Thursday, January 02, 2014

It's time to reframe the debate over the minimum wage

For years, there has been a strenuous debate over the minimum wage. In the lats few years, the intensity of the debate has grown due to massive unemployment in the Great Recession. During the Great Recession, the total income earned by the middle class fell while fortunes for the 1% improved. Despite a very rosy outlook for the upper class, the wealthy have provided mighty resistance to any effort to raise the minimum wage.

The minimum wage has not kept up with inflation. Study after study has shown that if the minimum wage kept pace with inflation, it would be about $10 an hour. Yet, when the mere suggestion of raising the minimum wage to $10 an hour is made in public discourse, conservatives cry foul, and warn us that millions of teenagers will be put out of work. While a significant fraction of minimum wage workers are teenagers, a far larger proportion are older workers.

The Republican argument that raising the minimum wage would cost jobs fails muster since the real value of the minimum wage has fallen over time, yet unemployment remains uncomfortably high - unless there is a bubble propping things up. The GOP maintains that having a low minimum wage or even *no* minimum wage will increase employment. Seems odd then that while the real value of the minimum wage is less than what it was in the 1960s unemployment is still very high. There is simply no evidence to support their claim in this natural experiment.

Whether or not to raise the minimum wage is a fair question. But it is a distraction. There is a deeper, more basic question we should all be asking. Think of the technology you use every day, at home, and at work. Computers, smart phones and tablets, programs and web-based applications.

I love the web based application, for they are a wonder to behold. I have watched Google's Gmail evolve over time. Google Office is amazing and evolves over time. Even at my workplace, we use web-based apps every day, and they have evolved, noticeably, in the short time that I've been there, a mere 3 months. Suggestions, bug reports, incremental innovation, it's all happening and at a fairly rapid place. The web application I use at work beats the pants off of any desktop application and the Oracle interface that I can use from time to time.

The debate over the minimum wage is a ruse for a much larger, much more basic question. Employees innovate all the time. They find new ways to do things with technology, even if it is just a mop. They write programs, they learn programs and find ways to work around programs that don't do the job right. They report bugs.

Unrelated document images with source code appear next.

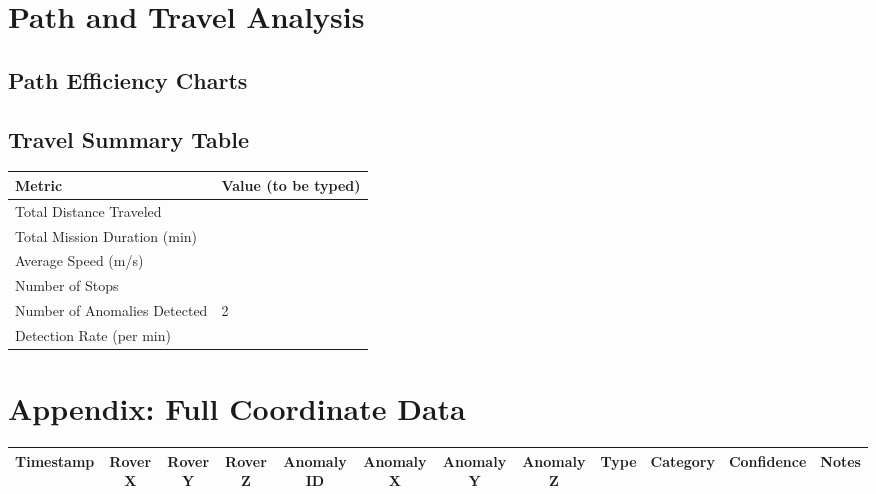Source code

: \documentclass[12pt,a4paper]{report}
\begin{document}
\newpage



\chapter{Path and Travel Analysis}
\section{Path Efficiency Charts}
\begin{center}
\end{center}

\section{Travel Summary Table}
\begin{center}
\begin{tabularx}{0.95\textwidth}{|l|X|}
\hline
\textbf{Metric} & \textbf{Value (to be typed)} \\
\hline
Total Distance Traveled         &  \\
Total Mission Duration (min)    &  \\
Average Speed (m/s)             &  \\
Number of Stops                 &  \\
Number of Anomalies Detected    & 2 \\
Detection Rate (per min)        &  \\
\hline
\end{tabularx}
\end{center}


\appendix

\chapter{Appendix: Full Coordinate Data}
\begin{landscape}
\begin{longtable}{|c|c|c|c|c|c|c|c|c|c|c|c|}
\hline
\textbf{Timestamp} & \textbf{Rover X} & \textbf{Rover Y} & \textbf{Rover Z} & \textbf{Anomaly ID} & \textbf{Anomaly X} & \textbf{Anomaly Y} & \textbf{Anomaly Z} & \textbf{Type} & \textbf{Category} & \textbf{Confidence} & \textbf{Notes} \\
\hline
\end{longtable}
\end{landscape}
\end{document}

They report errors. They make suggestions. Yet, if one small suggestion leads to a leap in productivity, or even a small improvement, he is not compensated for it.

If the minimum wage had kept up with inflation and were adjusted for increases in productivity, we'd see a minimum wage set around $22 an hour. Who gets this compensation? Certainly not your average hourly knave. No, that's too good for them. By conservative standards, its better to build character by withholding increases in compensation and encouraging more hours to work. Why pay an employee more money when he could save that money and have time to look for a job he really likes? God forbid that he should ever have time to start his own business. Having a captive audience is very important to the upper classes. Just ask Alice Walton of Wal-Mart fame, she knows.

The winners for the largest slice of the innovation economy? The manager? Sometimes. Most often though, it's the VP, the CEO. Don't forget the board of directors that meets 2 or 3 times a year pretending to work while sitting around at the board table while determining the fate of their employees. The people at the top are the winners who get the prize for innovation. Studies have indicated that they have captured over 90% of the gains from productivity in the last 10 years and more.

While the question of the minimum wage is relevant, the question we should all be asking is: should the productivity gains from innovations flow only to the top 1%?